- The Washington Times - Friday, May 31, 2002

MOTAAIN, Indonesia Joao Pereira's East Timor home is just a few miles from here, but until recently it was a distance he had been reluctant to travel.

Fear about what would happen to him, a former supporter of integration with Indonesia, and the government salary he received, tied him and his four children to the Indonesian side of the border, where they lived as refugees for almost three years.

Now Mr. Pereira has had enough. He has gone home, joining an increasing number of East Timorese who opted to return before May 20, when East Timor achieved full independence after 24 years of Indonesian occupation and months of U.N. administration.

The new East Timorese government hopes the estimated 50,000 East Timorese who remain across the border will follow the lead of people such as Mr. Pereira.

"I want to return to my birthplace," said Mr. Pereira, 47, from behind dark glasses that shielded his eyes from the bright sun as he waited at this border crossing beside two trucks loaded with the bedding, plastic chairs, wooden cabinets and a panting dog he brought with him.

His eldest daughter, Anina, 17, wiped tears from her eyes as they lined up with dozens of other returning East Timorese to get fingerprinted, receive a $75 allowance, and have their photographs taken by Indonesian repatriation officials.

U.N. officials say 10,000 refugees went home in March and April, the highest level in two years.

About a quarter of East Timor's population more than 200,000 people have already gone back since they were forced out in September 1999 amid a campaign of killing, arson, looting and forced deportation carried out by armed militias and the Indonesian security forces that created them. The violence was the culmination of a campaign of violence surrounding East Timor's overwhelming vote to separate from Indonesia which, with U.S. approval, seized the former Portuguese colony in 1975.

Many of those who remain on the Indonesian side of the border are former soldiers, police or civil servants like Mr. Pereira, who continue to receive Indonesian government salaries while they live in Indonesian West Timor.

Like other refugees who are going back, Mr. Pereira seems prepared to take his chances in East Timor rather than rely any longer on his Indonesian salary. He worked for the Department of Information in his home district of Maliana before he became a village chief in 1991.

Those who remain in the camps complain of hunger since Indonesian authorities on Jan. 1 cut off all refugee assistance in an effort to encourage the East Timorese to go home.

Militia and their guns once ruled these camps, but the military and local government turned against them. Without the food and other aid they used as a weapon to hold people in the camps, the militiamen are virtually powerless, said a Western diplomat who closely follows East Timor.

East Nusa Tenggara, the province that borders East Timor, is Indonesia's poorest and could not support the refugees indefinitely. Its people did not like the East Timorese outsiders crowding their land.

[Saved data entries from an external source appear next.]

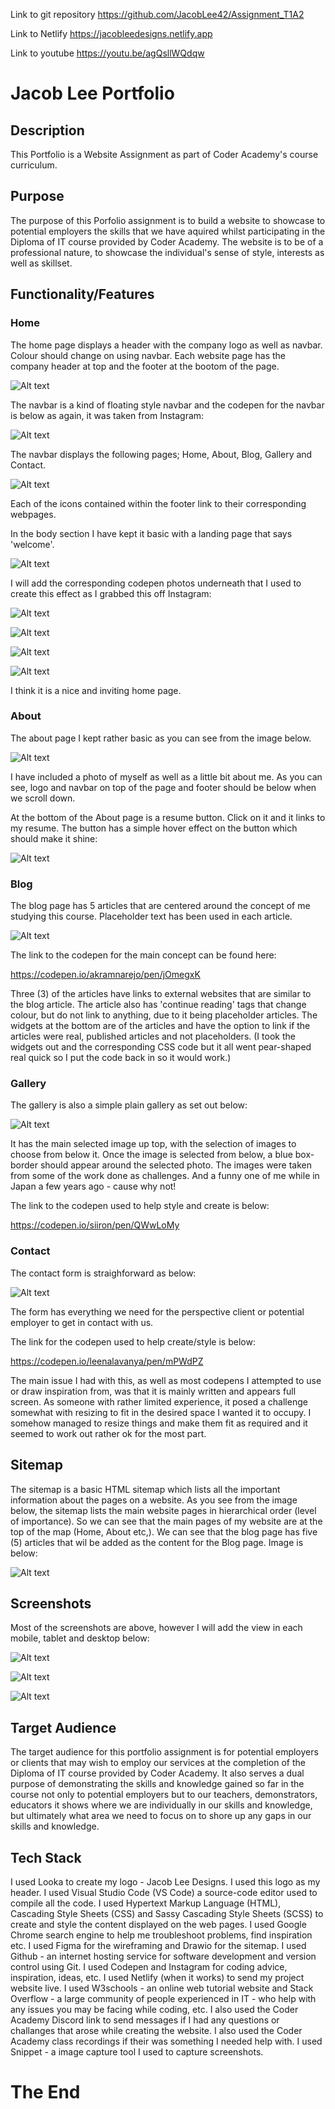 
Link to git repository
https://github.com/JacobLee42/Assignment_T1A2

Link to Netlify
https://jacobleedesigns.netlify.app

Link to youtube
https://youtu.be/agQsllWQdqw

# Jacob Lee Portfolio

## Description

This Portfolio is a Website Assignment as part of Coder Academy's course curriculum. 

## Purpose

The purpose of this Porfolio assignment is to build a website to showcase to potential employers the skills that we have aquired whilst participating in the Diploma of IT course provided by Coder Academy. The website is to be of a professional nature, to showcase the individual's sense of style, interests as well as skillset. 

## Functionality/Features

### Home

The home page displays a header with the company logo as well as navbar. Colour should change on using navbar. Each website page has the company header at top and the footer at the bootom of the page. 

![Alt text](docs/headerandnav.JPG)

The navbar is a kind of floating style navbar and the codepen for the navbar is below as again, it was taken from Instagram:

![Alt text](docs/codepen%20nav.jpg)

The navbar displays the following pages; Home, About, Blog, Gallery and Contact.

![Alt text](docs/footer.JPG)

Each of the icons contained within the footer link to their corresponding webpages.

In the body section I have kept it basic with a landing page that says 'welcome'.

![Alt text](docs/homewelcome.JPG)

I will add the corresponding codepen photos underneath that I used to create this effect as I grabbed this off Instagram:

![Alt text](docs/codepen%20welcome3.jpg)

![Alt text](docs/codepen%20welcome2.jpg)

![Alt text](docs/codepen%20welcome4.jpg)

![Alt text](docs/codepen%20welcome1.jpg)

I think it is a nice and inviting home page.

### About

The about page I kept rather basic as you can see from the image below. 

![Alt text](docs/M%20about.JPG)

I have included a photo of myself as well as a little bit about me. As you can see, logo and navbar on top of the page and footer should be below when we scroll down. 

At the bottom of the About page is a resume button. Click on it and it links to my resume. The button has a simple hover effect on the button which should make it shine:

![Alt text](docs/codenpen%20resumehover.jpg)

### Blog

The blog page has 5 articles that are centered around the concept of me studying this course. Placeholder text has been used in each article.

![Alt text](docs/T%20blog.JPG)

The link to the codepen for the main concept can be found here:

https://codepen.io/akramnarejo/pen/jOmegxK

Three (3) of the articles have links to external websites that are similar to the blog article. The article also has 'continue reading' tags that change colour, but do not link to anything, due to it being placeholder articles. The widgets at the bottom are of the articles and have the option to link if the articles were real, published articles and not placeholders. (I took the widgets out and the corresponding CSS code but it all went pear-shaped real quick so I put the code back in so it would work.)

### Gallery

The gallery is also a simple plain gallery as set out below:

![Alt text](docs/M%20gallery.JPG)

It has the main selected image up top, with the selection of images to choose from below it. Once the image is selected from below, a blue box-border should appear around the selected photo. The images were taken from some of the work done as challenges.
And a funny one of me while in Japan a few years ago - cause why not!

The link to the codepen used to help style and create is below:

https://codepen.io/siiron/pen/QWwLoMy

### Contact

The contact form is straighforward as below:

![Alt text](docs/M%20contact.JPG)

The form has everything we need for the perspective client or potential employer to get in contact with us.

The link for the codepen used to help create/style is below:

https://codepen.io/leenalavanya/pen/mPWdPZ

The main issue I had with this, as well as most codepens I attempted to use or draw inspiration from, was that it is mainly written and appears full screen. As someone with rather limited experience, it posed a challenge somewhat with resizing to fit in the desired space I wanted it to occupy.  I somehow managed to resize things and make them fit as required and it seemed to work out rather ok for the most part.


## Sitemap

The sitemap is a basic HTML sitemap which lists all the important information about the pages on a website. As you see from the image below, the sitemap lists the main website pages in hierarchical order (level of importance). So we can see that the main pages of my website are at the top of the map (Home, About etc,). We can see that the blog page has five (5) articles that wil be added as the content for the Blog page. Image is below:

![Alt text](Sitemap.JPG)


## Screenshots

Most of the screenshots are above, however I will add the view in each mobile, tablet and desktop below:

![Alt text](docs/M%20home.JPG)

![Alt text](docs/L%20home.JPG)

![Alt text](docs/T%20home.JPG)


## Target Audience

The target audience for this portfolio assignment is for potential employers or clients that may wish to employ our services at the completion of the Diploma of IT course provided by Coder Academy. It also serves a dual purpose of demonstrating the skills and knowledge gained so far in the course not only to potential employers but to our teachers, demonstrators, educators it shows where we are individually in our skills and knowledge, but ultimately what area we need to focus on to shore up any gaps in our skills and knowledge.

## Tech Stack

I used Looka to create my logo - Jacob Lee Designs. I used this logo as my header. I used Visual Studio Code (VS Code) a source-code editor used to compile all the code. I used Hypertext Markup Language (HTML), Cascading Style Sheets (CSS) and Sassy Cascading Style Sheets (SCSS) to create and style the content displayed on the web pages. I used Google Chrome search engine to help me troubleshoot problems, find inspiration etc. I used Figma for the wireframing and Drawio for the sitemap. I used Github - an internet hosting service for software development and version control using Git. I used Codepen and Instagram for coding advice, inspiration, ideas, etc. I used Netlify (when it works) to send my project website live. I used W3schools - an online web tutorial website and Stack Overflow - a large community of people experienced in IT - who help with any issues you may be facing while coding, etc. I also used the Coder Academy Discord link to send messages if I had any questions or challanges that arose while creating the website. I also used the Coder Academy class recordings if their was something I needed help with. I used Snippet - a image capture tool I used to capture screenshots. 

# The End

The diplomat credits Maj. Gen. William da Costa, the local military commander, for taking firm action against the militias and working with the former U.N. administration in East Timor to get the refugees home.

"It's an example for all over Indonesia. Of course, he couldn't have done it if he wasn't supported by Jakarta," the diplomat said.

Some refugees remain reluctant to leave the camps for a number of reasons, according to the U.N. High Commissioner for Refugees. Some still cling to their meager Indonesian salaries. Former militiamen remain concerned about how they will be treated in East Timor.

At the Noelbaki camp just outside Kupang, the East Nusa Tenggara capital, refugees endure a miserable existence cooking on open fires outside rows of clapped-together plywood shacks. It is a desolate and windswept place that appeared to have only a couple of hundred remaining residents.

Mr. Pereira and the others would rather take their chances in newly independent East Timor. He and his children joined a convoy of about 20 donated trucks loaded with refugees. They drove slowly past a sparkling bay, leaving behind a simple metal barrier that marks the border with Indonesia.

By early afternoon, Mr. Pereira and his family were home in the village of Sanirin. His four daughters arrived to kisses from a relative waiting on the front porch. His son, Atin, 8, did a little dance inside. Adau combed her hair before a mirror in the front room.

The houses in this village are small, thatched-roof boxes made from thin strips of palm wood. A picture of East Timor's president, Xanana Gusmao, seems to be stuck to every one. As the village chief, Mr. Pereira's house is bigger and better than the rest, with wooden-framed windows, a new-looking metal roof and painted walls.